Didier Lombard va-t-il devoir se passer de sa retraite-chapeau? Le 30 mai dernier, le syndicat CFE-CGC d’Orange a porté plainte contre X pour « abus de bien social » et « prise illégale d’intérêt ». La plainte est adressée au procureur de la République et vise l’ex-PDG d’Orange au sujet des conditions dans lesquelles ce complément de rémunération lui a été accordé.

En 2011, Didier Lombard avait obtenu un coquet complément de rémunération, sous la forme de cette retraite dorée qui lui permettait de bénéficier de plus de 347.000 euros par an. Mais l’enjeu est plus important encore, puisque, de source syndicale, la somme totale qu’a provisionnée l’entreprise afin de pouvoir verser cette somme jusqu’au décès du dirigeant serait comprise entre 8 et 10 millions d’euros – d’autres sources évoquent la somme de 7,3 millions d’euros.

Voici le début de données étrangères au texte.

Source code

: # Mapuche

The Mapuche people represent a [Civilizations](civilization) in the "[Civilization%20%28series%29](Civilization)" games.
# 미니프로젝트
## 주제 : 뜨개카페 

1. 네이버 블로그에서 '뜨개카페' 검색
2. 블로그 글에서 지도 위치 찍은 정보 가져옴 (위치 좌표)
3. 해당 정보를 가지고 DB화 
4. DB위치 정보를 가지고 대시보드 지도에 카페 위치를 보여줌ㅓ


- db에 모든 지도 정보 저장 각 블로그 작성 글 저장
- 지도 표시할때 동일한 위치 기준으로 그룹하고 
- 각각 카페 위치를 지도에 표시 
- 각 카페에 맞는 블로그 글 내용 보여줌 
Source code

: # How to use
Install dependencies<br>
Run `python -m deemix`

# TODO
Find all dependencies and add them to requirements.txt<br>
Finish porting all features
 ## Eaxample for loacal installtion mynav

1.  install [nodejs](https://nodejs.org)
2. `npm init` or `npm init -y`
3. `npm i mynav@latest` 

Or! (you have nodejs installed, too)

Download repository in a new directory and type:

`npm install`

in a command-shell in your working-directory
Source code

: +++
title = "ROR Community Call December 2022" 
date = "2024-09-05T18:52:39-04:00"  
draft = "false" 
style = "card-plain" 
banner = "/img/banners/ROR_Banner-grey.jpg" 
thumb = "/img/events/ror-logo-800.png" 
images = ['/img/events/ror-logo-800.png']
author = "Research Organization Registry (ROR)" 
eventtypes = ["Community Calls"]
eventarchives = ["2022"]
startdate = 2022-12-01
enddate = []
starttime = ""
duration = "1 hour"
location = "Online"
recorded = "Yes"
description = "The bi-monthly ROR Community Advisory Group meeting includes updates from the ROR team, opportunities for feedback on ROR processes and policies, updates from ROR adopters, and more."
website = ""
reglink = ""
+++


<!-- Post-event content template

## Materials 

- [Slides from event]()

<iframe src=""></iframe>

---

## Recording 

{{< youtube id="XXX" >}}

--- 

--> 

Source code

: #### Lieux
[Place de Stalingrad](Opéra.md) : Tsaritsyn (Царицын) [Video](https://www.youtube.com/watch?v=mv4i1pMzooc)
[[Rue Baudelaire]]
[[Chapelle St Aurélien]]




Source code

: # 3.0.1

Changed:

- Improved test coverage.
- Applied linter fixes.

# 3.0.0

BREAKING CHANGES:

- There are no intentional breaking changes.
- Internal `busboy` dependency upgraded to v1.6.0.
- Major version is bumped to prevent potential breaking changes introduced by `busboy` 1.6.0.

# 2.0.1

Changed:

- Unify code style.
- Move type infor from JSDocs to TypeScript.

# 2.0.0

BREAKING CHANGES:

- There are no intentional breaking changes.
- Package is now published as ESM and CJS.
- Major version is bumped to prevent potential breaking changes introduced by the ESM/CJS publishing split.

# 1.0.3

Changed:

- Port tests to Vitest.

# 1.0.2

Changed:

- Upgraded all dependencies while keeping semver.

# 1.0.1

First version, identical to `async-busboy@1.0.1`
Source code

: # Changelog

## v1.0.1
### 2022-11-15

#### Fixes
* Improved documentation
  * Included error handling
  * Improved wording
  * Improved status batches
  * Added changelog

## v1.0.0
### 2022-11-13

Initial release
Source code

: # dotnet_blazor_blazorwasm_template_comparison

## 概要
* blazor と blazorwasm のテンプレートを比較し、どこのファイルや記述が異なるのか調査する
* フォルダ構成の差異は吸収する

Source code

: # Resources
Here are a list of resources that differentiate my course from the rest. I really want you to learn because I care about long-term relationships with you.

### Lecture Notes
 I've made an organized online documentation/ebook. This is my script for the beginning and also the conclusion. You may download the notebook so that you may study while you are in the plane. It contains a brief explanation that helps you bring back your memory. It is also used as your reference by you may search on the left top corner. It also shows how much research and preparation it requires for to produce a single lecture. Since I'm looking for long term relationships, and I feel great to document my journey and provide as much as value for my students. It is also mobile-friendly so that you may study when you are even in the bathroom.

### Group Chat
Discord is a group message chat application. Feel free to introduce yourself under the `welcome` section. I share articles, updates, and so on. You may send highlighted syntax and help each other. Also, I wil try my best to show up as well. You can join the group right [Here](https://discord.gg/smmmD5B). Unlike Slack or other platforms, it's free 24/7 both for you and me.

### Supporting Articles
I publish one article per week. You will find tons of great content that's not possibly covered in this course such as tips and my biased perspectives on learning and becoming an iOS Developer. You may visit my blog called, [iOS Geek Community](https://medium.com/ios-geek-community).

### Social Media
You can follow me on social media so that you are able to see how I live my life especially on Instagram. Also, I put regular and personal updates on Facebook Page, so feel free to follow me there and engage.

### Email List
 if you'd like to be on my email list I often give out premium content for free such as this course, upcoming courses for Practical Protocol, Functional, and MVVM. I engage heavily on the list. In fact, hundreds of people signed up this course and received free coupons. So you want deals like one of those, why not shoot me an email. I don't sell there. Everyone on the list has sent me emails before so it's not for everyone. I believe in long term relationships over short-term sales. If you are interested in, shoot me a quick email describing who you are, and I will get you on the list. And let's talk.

Or, depuis les scandales liés aux montants extravagants de certaines de ces retraites dans les années 2000, la législation est devenue extrêmement rigide. Déjà, en 2005, la loi Breton pour la confiance et la modernisation de l’économie avait mis l’accent sur l’exigence de transparence des rémunérations. Elle indique notamment que « les engagements pris au bénéfice des dirigeants sociaux par la société correspondant à des éléments de rémunération […], à raison de la cessation ou du changement de leurs fonctions, ou postérieurement à celles-ci, sont désormais soumis expressément au régime des conventions réglementées ».

Informer le Conseil d’administration et l’AG

Un régime considéré comme « relativement lourd » par les avocats du cabinet Squire, Patton, Boggs,  puisqu’il suppose une délibération du conseil d’administration avec interdiction pour la personne concernée de prendre part au vote, une information des commissaires aux comptes, un rapport spécial de ces derniers sur ces conventions, et enfin un vote de l’assemblée générale ordinaire annuelle.

Rebelote en 2007: la loi TEPA a soumis le versement d’indemnités à des critères de performance concernant à la fois l’entreprise elle-même (résultat net, etc…) et le dirigeant (mesure de la contribution du dirigeant aux performances de l’entreprise)

Pas de définition d’objectifs

Or, si la retraite-chapeau de Didier Lombard avait bien été soumise au conseil d’administration et à l’assemblée générale, son obtention n’était pas à l’époque conditionnée à la réalisation d’objectifs. Du coup, la loi Tepa de 2007, qui exigeait la mention de ces objectifs, rendait l’accord caduc. Certes, la loi laissait 18 mois aux entreprises pour régulariser la situation et déterminer ces objectifs mais, selon la plainte du 30 mai, les « conditions de performance (…) n’apparaissent pas dans la convention réglementée validée par l’AGO des actionnaires de 2007, laquelle n’a jamais été amendée ultérieurement sur ce point ».

Le syndicat évoque également un autre souci, qui semble plus relever d’une querelle administrativo-byzantine -il ne figure d’ailleurs pas dans la plainte adressée au procureur de la République: la loi sur le cumul emploi-retraite prévoit que les cotisations retraites versées après le départ à la retraite (par exemple dans le cas où un retraité exerce à nouveau une activité salariée) ne peuvent pas servir à augmenter la pension, et la CFE-CGC considère que « les cotisations versées depuis 2007 par Orange pour la retraite chapeau de Didier Lombard entrent dans ce cadre, puisqu’il était à la retraite depuis 2004. » (selon l’arrêté de la ministre déléguée à l’industrie de l’époque, il a effectivement été officiellement « admis, sur sa demande, à faire valoir ses droits à la retraite à compter du 1er mars 2004 », NDLR.). Contacté à plusieurs reprises, Didier Lombard n’a pas répondu à nos appels.

De son côté, sentant sans doute le vent venir, Stéphane Richard, le PDG d’Orange, a déclaré il y a deux jours qu’il condamnait  le principe même des « retraites chapeau » estimant qu’il perpétue « une forme d’inégalité qui est difficile à admettre ». Sans doute une façon de prendre les devants et ses distances avec le comportement de son prédécesseur.

Dans un passé récent, une lame de fond émotionnelle avait contraint plusieurs patrons à renoncer à leur retraite-chapeau: ainsi de Philippe Varin, Henri Proglio, Thierry Morin ou Axel Miller.  Il n’est pas impossible que Didier Lombard doive, lui aussi, souscrire à cette « mode ».